── TASK DATA ──

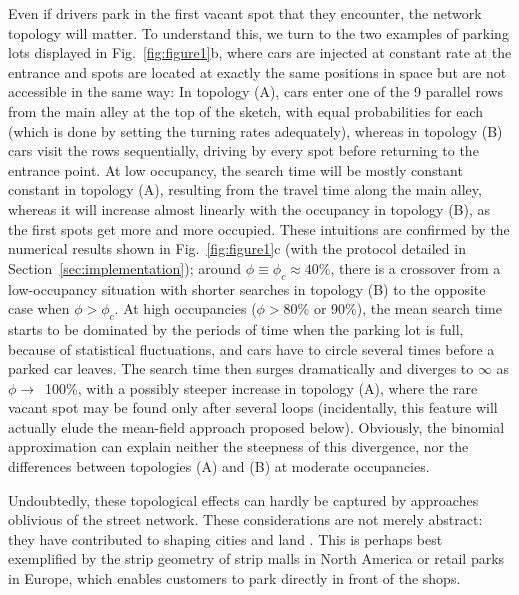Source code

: \documentclass[trsc,reprint]{informs3}
\newcommand{\AN}[1]{#1}
\begin{document}
Even if drivers park in the first vacant spot that they encounter, the network topology will matter. To understand this, we turn to the two examples of parking lots displayed
in Fig.~\ref{fig:figure1}b, where cars are injected at constant rate at the entrance and spots
are located at exactly the same positions in space but are not accessible in the same way: 
In topology (A), cars enter one of the 9 parallel rows from the main alley at the top of the sketch, with equal probabilities for each (which is done by setting the turning rates adequately),
whereas in topology (B) cars visit the rows sequentially, driving by every spot before
returning to the entrance point.
At low occupancy, the search time will be mostly constant constant in topology (A), resulting from the travel time along the main alley, 
whereas it will increase almost linearly with the occupancy in topology (B), as the first spots
get more and more occupied. These intuitions are confirmed by the numerical results shown in Fig.~\ref{fig:figure1}c (with the protocol detailed in Section~\ref{sec:implementation}); 
\AN{around $\phi\equiv \phi_c\approx 40\%$, there is a crossover}
from a low-occupancy situation with shorter searches in topology (B) to the opposite case when $\phi>\phi_c$. At high occupancies ($\phi>$80\% or 90\%), the mean search time starts to be dominated by the periods of time when the parking lot is full, because of statistical fluctuations, and cars have to circle several times before a parked car leaves. The search time then surges dramatically and diverges to $\infty$ as $\phi \to$~100\%, with a possibly steeper increase in topology (A), where the rare vacant spot may
be found only after several loops
\AN{(incidentally, this feature will actually elude the mean-field approach proposed below).}
Obviously, the binomial approximation can explain neither
the steepness of this divergence, nor 
the differences between topologies (A) and (B) at moderate occupancies.





\AN{Undoubtedly,} these topological effects can hardly be captured by approaches oblivious of the street network. These considerations \AN{are not} merely abstract: they have contributed to shaping cities and land \citep[intro.]{shoup2018parking}. This is perhaps best exemplified by the strip geometry of strip malls in North America or retail parks in Europe, which enables customers to park directly in front of the shops. 
\end{document}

───

**WHAT YOU NEED TO DO**
Each line of the entries above that includes "mean" counts once; state how many such lines there are, with the number as the only answer.

**TASK OUTPUT**
2